The response should contain all of the records, copied exactly, and none of the images.
----- Data excerpts -----
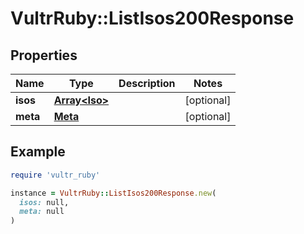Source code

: # VultrRuby::ListIsos200Response

## Properties

| Name | Type | Description | Notes |
| ---- | ---- | ----------- | ----- |
| **isos** | [**Array&lt;Iso&gt;**](Iso.md) |  | [optional] |
| **meta** | [**Meta**](Meta.md) |  | [optional] |

## Example

```ruby
require 'vultr_ruby'

instance = VultrRuby::ListIsos200Response.new(
  isos: null,
  meta: null
)
```

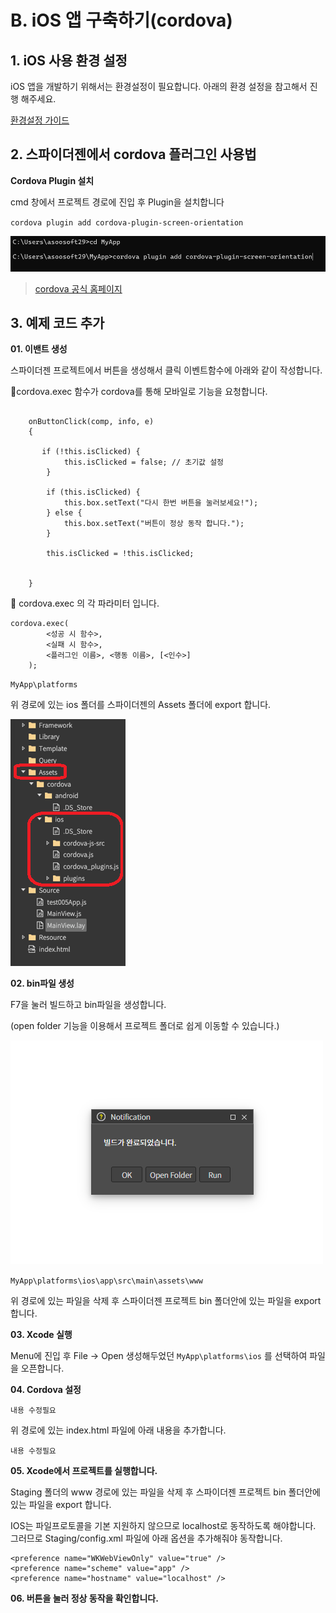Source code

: # B. iOS 앱 구축하기(cordova)

## 1. iOS 사용 환경 설정

iOS 앱을 개발하기 위해서는 환경설정이 필요합니다. 아래의 환경 설정을 참고해서 진행 해주세요.

[환경설정 가이드](https://wikidocs.net/278960)

## 2. 스파이더젠에서 cordova 플러그인 사용법

**Cordova Plugin 설치**

cmd 창에서 프로젝트 경로에 진입 후 Plugin을 설치합니다

`cordova plugin add cordova-plugin-screen-orientation`

![](../../../.gitbook/assets/cordova.png)

> [cordova 공식 홈페이지](https://cordova.apache.org/plugins/)

## 3. 예제 코드 추가

**01. 이밴트 생성**

스파이더젠 프로젝트에서 버튼을 생성해서 클릭 이벤트함수에 아래와 같이 작성합니다.

🔽cordova.exec 함수가 cordova를 통해 모바일로 기능을 요청합니다.

```

    onButtonClick(comp, info, e)
    {

       if (!this.isClicked) {
            this.isClicked = false; // 초기값 설정
        }

        if (this.isClicked) {
            this.box.setText("다시 한번 버튼을 눌러보세요!");
        } else {
            this.box.setText("버튼이 정상 동작 합니다.");
        }

        this.isClicked = !this.isClicked;


    }
```

🔽 cordova.exec 의 각 파라미터 입니다.

```
cordova.exec(
        <성공 시 함수>, 
        <실패 시 함수>, 
        <플러그인 이름>, <행동 이름>, [<인수>]
    );
```

`MyApp\platforms`

위 경로에 있는 ios 폴더를 스파이더젠의 Assets 폴더에 export 합니다.

![](../../../.gitbook/assets/002.png)

**02. bin파일 생성**

F7을 눌러 빌드하고 bin파일을 생성합니다.

(open folder 기능을 이용해서 프로젝트 폴더로 쉽게 이동할 수 있습니다.)

![](<../../../.gitbook/assets/build (1).png>)

`MyApp\platforms\ios\app\src\main\assets\www`

위 경로에 있는 파일을 삭제 후 스파이더젠 프로젝트 bin 폴더안에 있는 파일을 export 합니다.

**03. Xcode 실행**

Menu에 진입 후 File -> Open 생성해두었던 `MyApp\platforms\ios` 를 선택하여 파일을 오픈합니다.

**04. Cordova 설정**

`내용 수정필요`

위 경로에 있는 index.html 파일에 아래 내용을 추가합니다.

`내용 수정필요`

**05. Xcode에서 프로젝트를 실행합니다.**

Staging 폴더의 www 경로에 있는 파일을 삭제 후 스파이더젠 프로젝트 bin 폴더안에 있는 파일을 export 합니다.

IOS는 파일프로토콜을 기본 지원하지 않으므로 localhost로 동작하도록 해야합니다. 그러므로 Staging/config.xml 파일에 아래 옵션을 추가해줘야 동작합니다.

```
<preference name="WKWebViewOnly" value="true" />
<preference name="scheme" value="app" />
<preference name="hostname" value="localhost" />
```

**06. 버튼을 눌러 정상 동작을 확인합니다.**
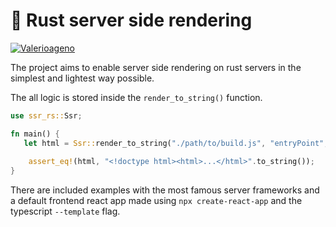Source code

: # 🚀  Rust server side rendering

[![Valerioageno](https://circleci.com/gh/Valerioageno/ssr-rs.svg?style=svg)](https://github.com/Valerioageno/ssr-rs)

The project aims to enable server side rendering on rust servers in the simplest and lightest way possible.

The all logic is stored inside the `render_to_string()` function.

```rust
use ssr_rs::Ssr;

fn main() {
   let html = Ssr::render_to_string("./path/to/build.js", "entryPoint", "renderFunction", None);
    
    assert_eq!(html, "<!doctype html><html>...</html>".to_string());
}
```

There are included examples with the most famous server frameworks and a default frontend react app made using `npx create-react-app` and the typescript `--template` flag.

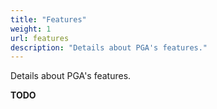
 ```yaml
---
title: "Features"
weight: 1
url: features
description: "Details about PGA's features."
---
```


Details about PGA's features.

**TODO**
-----
● Expected answer:
Source code

: # VultrRuby::ListIsos200Response

## Properties

| Name | Type | Description | Notes |
| ---- | ---- | ----------- | ----- |
| **isos** | [**Array&lt;Iso&gt;**](Iso.md) |  | [optional] |
| **meta** | [**Meta**](Meta.md) |  | [optional] |

## Example

```ruby
require 'vultr_ruby'

instance = VultrRuby::ListIsos200Response.new(
  isos: null,
  meta: null
)
```

Source code

: # B. iOS 앱 구축하기(cordova)

## 1. iOS 사용 환경 설정

iOS 앱을 개발하기 위해서는 환경설정이 필요합니다. 아래의 환경 설정을 참고해서 진행 해주세요.

[환경설정 가이드](https://wikidocs.net/278960)

## 2. 스파이더젠에서 cordova 플러그인 사용법

**Cordova Plugin 설치**

cmd 창에서 프로젝트 경로에 진입 후 Plugin을 설치합니다

`cordova plugin add cordova-plugin-screen-orientation`

![](../../../.gitbook/assets/cordova.png)

> [cordova 공식 홈페이지](https://cordova.apache.org/plugins/)

## 3. 예제 코드 추가

**01. 이밴트 생성**

스파이더젠 프로젝트에서 버튼을 생성해서 클릭 이벤트함수에 아래와 같이 작성합니다.

🔽cordova.exec 함수가 cordova를 통해 모바일로 기능을 요청합니다.

```

    onButtonClick(comp, info, e)
    {

       if (!this.isClicked) {
            this.isClicked = false; // 초기값 설정
        }

        if (this.isClicked) {
            this.box.setText("다시 한번 버튼을 눌러보세요!");
        } else {
            this.box.setText("버튼이 정상 동작 합니다.");
        }

        this.isClicked = !this.isClicked;


    }
```

🔽 cordova.exec 의 각 파라미터 입니다.

```
cordova.exec(
        <성공 시 함수>, 
        <실패 시 함수>, 
        <플러그인 이름>, <행동 이름>, [<인수>]
    );
```

`MyApp\platforms`

위 경로에 있는 ios 폴더를 스파이더젠의 Assets 폴더에 export 합니다.

![](../../../.gitbook/assets/002.png)

**02. bin파일 생성**

F7을 눌러 빌드하고 bin파일을 생성합니다.

(open folder 기능을 이용해서 프로젝트 폴더로 쉽게 이동할 수 있습니다.)

![](<../../../.gitbook/assets/build (1).png>)

`MyApp\platforms\ios\app\src\main\assets\www`

위 경로에 있는 파일을 삭제 후 스파이더젠 프로젝트 bin 폴더안에 있는 파일을 export 합니다.

**03. Xcode 실행**

Menu에 진입 후 File -> Open 생성해두었던 `MyApp\platforms\ios` 를 선택하여 파일을 오픈합니다.

**04. Cordova 설정**

`내용 수정필요`

위 경로에 있는 index.html 파일에 아래 내용을 추가합니다.

`내용 수정필요`

**05. Xcode에서 프로젝트를 실행합니다.**

Staging 폴더의 www 경로에 있는 파일을 삭제 후 스파이더젠 프로젝트 bin 폴더안에 있는 파일을 export 합니다.

IOS는 파일프로토콜을 기본 지원하지 않으므로 localhost로 동작하도록 해야합니다. 그러므로 Staging/config.xml 파일에 아래 옵션을 추가해줘야 동작합니다.

```
<preference name="WKWebViewOnly" value="true" />
<preference name="scheme" value="app" />
<preference name="hostname" value="localhost" />
```

**06. 버튼을 눌러 정상 동작을 확인합니다.**
Source code

: # 🚀  Rust server side rendering

[![Valerioageno](https://circleci.com/gh/Valerioageno/ssr-rs.svg?style=svg)](https://github.com/Valerioageno/ssr-rs)

The project aims to enable server side rendering on rust servers in the simplest and lightest way possible.

The all logic is stored inside the `render_to_string()` function.

```rust
use ssr_rs::Ssr;

fn main() {
   let html = Ssr::render_to_string("./path/to/build.js", "entryPoint", "renderFunction", None);
    
    assert_eq!(html, "<!doctype html><html>...</html>".to_string());
}
```

There are included examples with the most famous server frameworks and a default frontend react app made using `npx create-react-app` and the typescript `--template` flag.

 ```yaml
---
title: "Features"
weight: 1
url: features
description: "Details about PGA's features."
---
```


Details about PGA's features.

**TODO**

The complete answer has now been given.